Detail of horizontal composite map showing Chollar and Potosi workings, Virginia City, Nevada (1870)
Underground map of Chollar and Potosi shafts, photo by Eric Nystrom

I am interested in the history of technology, particularly those histories at the intersection of visual culture and work. In my book Seeing Underground: Maps, Models, and Mining Engineering in America, I explore the development and use of visual tools such as underground maps and 3-D models by American mining engineers in the late 19th and early 20th century. These visual tools helped mining engineers exercise their authority over work, and together with new technologies, enabled them to shape and reshape mining labor and the mining landscape.

The image to the right shows a small detail from a published version of one of these underground maps (Atlas Accompanying Volume III on Mining Industry, [1870], plate 4). The view is from overhead, as if the surface of the ground had been removed. The colored lines represent excavated workings, with different tints portraying differences in depth. In a composite horizontal view such as this, blank spots on the map represent unexplored rock.

My next book project combines my interests in mining history and public history, to explore how the mining industry has been portrayed and remembered in museums over the last century, particularly at the Smithsonian Institution.

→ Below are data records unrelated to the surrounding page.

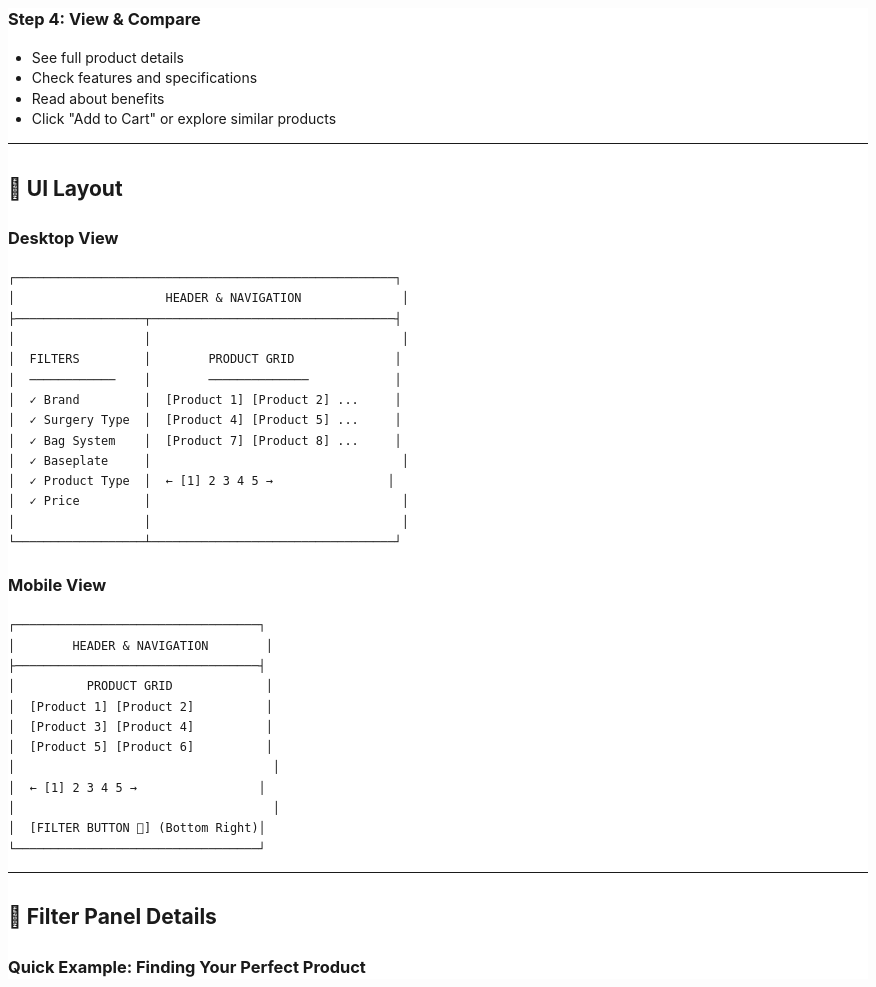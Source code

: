 ### Step 4: View & Compare
- See full product details
- Check features and specifications
- Read about benefits
- Click "Add to Cart" or explore similar products

---

## 🎨 UI Layout

### Desktop View
```
┌─────────────────────────────────────────────────────┐
│                     HEADER & NAVIGATION              │
├──────────────────┬──────────────────────────────────┤
│                  │                                   │
│  FILTERS         │        PRODUCT GRID              │
│  ────────────    │        ──────────────            │
│  ✓ Brand         │  [Product 1] [Product 2] ...     │
│  ✓ Surgery Type  │  [Product 4] [Product 5] ...     │
│  ✓ Bag System    │  [Product 7] [Product 8] ...     │
│  ✓ Baseplate     │                                   │
│  ✓ Product Type  │  ← [1] 2 3 4 5 →                │
│  ✓ Price         │                                   │
│                  │                                   │
└──────────────────┴──────────────────────────────────┘
```

### Mobile View
```
┌──────────────────────────────────┐
│        HEADER & NAVIGATION        │
├──────────────────────────────────┤
│          PRODUCT GRID             │
│  [Product 1] [Product 2]          │
│  [Product 3] [Product 4]          │
│  [Product 5] [Product 6]          │
│                                    │
│  ← [1] 2 3 4 5 →                 │
│                                    │
│  [FILTER BUTTON 🔽] (Bottom Right)│
└──────────────────────────────────┘
```

---

## 📱 Filter Panel Details

### Quick Example: Finding Your Perfect Product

Other areas of scholarly interest include the history of mining in both an American and global context; American engineering practice, tools, and education in the 1850-1930 period; public history; digital history, particularly the use of open-source digital tools to gain new historical insights; the history of the American West; the history of National Parks; the history of museums; the intersections of material culture and history; and the interpretation and reinterpretation of Las Vegas. On this site, I am also collecting notes about the public history of ASU's Polytechnic campus, which was once Williams Air Force Base.